Natasha Small, producer of PageWriters, a TV show about writing books, alleged this week that she and her daughter, have endured epithet-filled tirades from MCW Rage TV wrestling show host Jeff Jones two months ago.

Small's accusation is the second complaint filed with the city against MCW Rage TV's host by BCTV personnel in the past few weeks.

Small said she believes the mayor and city staff have failed to adequately address Jones' conduct, which she feels is specifically geared towards women.

"I bet there haven't been any complaints about [Jones and his crew] jumping on men because he's a bully, and that's what bullies do--pick on those weaker than them," said Small, whose show aired on BCTV until the city suspended the public access station's funding.

"And, by the mayor keeping silent on it, he is exonerating this bully and saying that their behavior is acceptable in City Hall," she said.

The city studio is located in City Hall.

In a letter addressed to the city manager's office by Bethany Folling, producer of the Young Entrepreneurs show and Small's daughter detailed the "abrasive nature and foul language" she encountered on Oct. 1 at the city studio.

According to Folling, when she asked Jones when she could use the studio equipment, Jones allegedly proceeded to cuss, saying she'd have access once two wrestling tapes were "[Expletive] damned done, [expletive]!"

The Bowie Star obtained a copy of Folling's letter. In it, she wrote that in the Oct. 1 incident: "Jones spoke to me like I was beneath the lice on his dog. It was definitely inhuman and altogether derogatory."

Later the same day, Small said she spoke to studio manager Jim Travland about the incident with Folling. Travland allegedly verbally accosted Small and MCW Rage TV crew members physically confronted her, she alleged.

While sitting near the studio's dub room, Small said Jones, a 200 pound-plus former male wrestler, physically moved up within an inch of her face and hollered at her to get out as his coworkers also approached, Small said.

"I was surrounded by wrestlers as I sat in that studio and I was helpless," Small said Tuesday.

Jones of Rage TV could not be reached for comment Wednesday.

Two weeks after the Folling's letter of complaint, Assistant City Managers John Fitzwater and Denise Mahoney sent a written response to all participants.

"It would be an impossible task for us to determine whose perspective best fits the reality of what occurred that day... we have concluded that the behavior of each of the individuals involved was inappropriate," they wrote.

Mayor G. Fred Robinson said he had heard nothing further about the complaint since Fitzwater and Mahoney had sent out their letter.

"Staff looked into it and advised all parties directly on the standard of behavior that prohibits uncivil behavior," Robinson said Wednesday.

Small's accusations came on the heels of complaints filed by former BCTV head Milly Hall that alleged Jones could be using the city studio to produce questionable tapes for sale over the Internet.
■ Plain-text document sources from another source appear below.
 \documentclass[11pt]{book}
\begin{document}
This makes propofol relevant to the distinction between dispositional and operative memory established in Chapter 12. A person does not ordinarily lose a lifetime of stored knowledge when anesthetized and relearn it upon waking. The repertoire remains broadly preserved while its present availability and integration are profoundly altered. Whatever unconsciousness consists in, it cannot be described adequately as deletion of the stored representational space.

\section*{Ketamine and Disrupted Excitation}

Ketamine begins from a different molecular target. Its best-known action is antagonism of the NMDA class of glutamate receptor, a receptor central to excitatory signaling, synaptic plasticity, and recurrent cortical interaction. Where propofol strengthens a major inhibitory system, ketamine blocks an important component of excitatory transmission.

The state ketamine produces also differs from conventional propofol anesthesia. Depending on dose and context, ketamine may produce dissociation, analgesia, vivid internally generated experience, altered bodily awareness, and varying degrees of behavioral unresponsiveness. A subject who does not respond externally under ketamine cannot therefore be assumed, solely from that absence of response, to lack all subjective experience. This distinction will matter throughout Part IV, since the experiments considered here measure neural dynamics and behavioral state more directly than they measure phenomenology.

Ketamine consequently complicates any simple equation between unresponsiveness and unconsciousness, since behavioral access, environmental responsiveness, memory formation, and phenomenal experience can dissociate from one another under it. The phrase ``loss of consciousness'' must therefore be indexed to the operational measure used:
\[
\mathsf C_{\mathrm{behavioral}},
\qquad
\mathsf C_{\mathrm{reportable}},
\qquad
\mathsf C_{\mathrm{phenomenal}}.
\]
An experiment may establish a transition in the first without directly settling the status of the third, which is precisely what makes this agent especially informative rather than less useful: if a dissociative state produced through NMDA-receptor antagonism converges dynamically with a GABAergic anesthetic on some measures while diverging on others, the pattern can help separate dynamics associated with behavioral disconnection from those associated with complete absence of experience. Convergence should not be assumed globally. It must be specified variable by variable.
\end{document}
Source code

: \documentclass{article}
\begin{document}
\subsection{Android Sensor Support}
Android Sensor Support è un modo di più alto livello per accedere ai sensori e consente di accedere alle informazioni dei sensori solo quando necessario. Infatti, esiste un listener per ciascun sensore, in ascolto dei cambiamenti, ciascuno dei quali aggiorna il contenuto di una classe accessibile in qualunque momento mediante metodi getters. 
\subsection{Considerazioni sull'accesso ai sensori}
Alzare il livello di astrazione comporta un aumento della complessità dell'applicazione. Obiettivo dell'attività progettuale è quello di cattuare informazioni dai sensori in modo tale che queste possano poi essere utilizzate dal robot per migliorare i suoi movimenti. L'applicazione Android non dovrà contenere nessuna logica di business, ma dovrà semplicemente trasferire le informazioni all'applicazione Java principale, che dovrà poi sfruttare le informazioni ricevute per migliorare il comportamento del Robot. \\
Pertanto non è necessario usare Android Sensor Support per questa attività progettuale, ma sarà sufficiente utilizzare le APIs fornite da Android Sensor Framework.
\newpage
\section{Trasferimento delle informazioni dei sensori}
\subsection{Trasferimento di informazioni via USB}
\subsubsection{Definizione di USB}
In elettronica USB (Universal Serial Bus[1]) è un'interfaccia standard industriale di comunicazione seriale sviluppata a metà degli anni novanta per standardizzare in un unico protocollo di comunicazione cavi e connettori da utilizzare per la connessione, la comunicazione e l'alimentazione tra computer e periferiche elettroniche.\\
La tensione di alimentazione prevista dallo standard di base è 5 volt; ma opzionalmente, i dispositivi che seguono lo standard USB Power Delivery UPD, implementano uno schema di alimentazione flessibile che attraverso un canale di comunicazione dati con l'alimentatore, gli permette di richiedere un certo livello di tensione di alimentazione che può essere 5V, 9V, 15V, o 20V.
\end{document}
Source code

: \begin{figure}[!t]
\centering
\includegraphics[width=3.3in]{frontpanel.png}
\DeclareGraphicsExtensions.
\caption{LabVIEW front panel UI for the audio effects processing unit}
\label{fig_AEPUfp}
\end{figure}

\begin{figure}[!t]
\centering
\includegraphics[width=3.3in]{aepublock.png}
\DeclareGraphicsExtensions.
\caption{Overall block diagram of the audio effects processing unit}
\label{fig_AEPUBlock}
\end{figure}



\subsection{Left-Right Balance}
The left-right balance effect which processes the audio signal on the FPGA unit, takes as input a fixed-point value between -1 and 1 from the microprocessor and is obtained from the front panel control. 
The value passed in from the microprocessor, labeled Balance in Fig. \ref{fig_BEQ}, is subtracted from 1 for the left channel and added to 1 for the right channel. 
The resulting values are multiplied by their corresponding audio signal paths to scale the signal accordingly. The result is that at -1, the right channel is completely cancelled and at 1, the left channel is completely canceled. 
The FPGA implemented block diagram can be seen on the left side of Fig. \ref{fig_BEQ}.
Hall also took issue with what she called pornographic-like images on the Rage TV web site. Jones and Maryland Championship Wrestling denied any links to pornographic material.

City staff admitted that it was possible that Rage TV members were using the city studio to assist a commercial venture, but sent out new policy guidelines to alert all producers that to do so in the future would be illegal.

Small said she believes the city has largely blown her off.

"As a productive citizen of the community, I do not appreciate being treated like I'm invisible and as if a violent act has not been committed against me," said Small.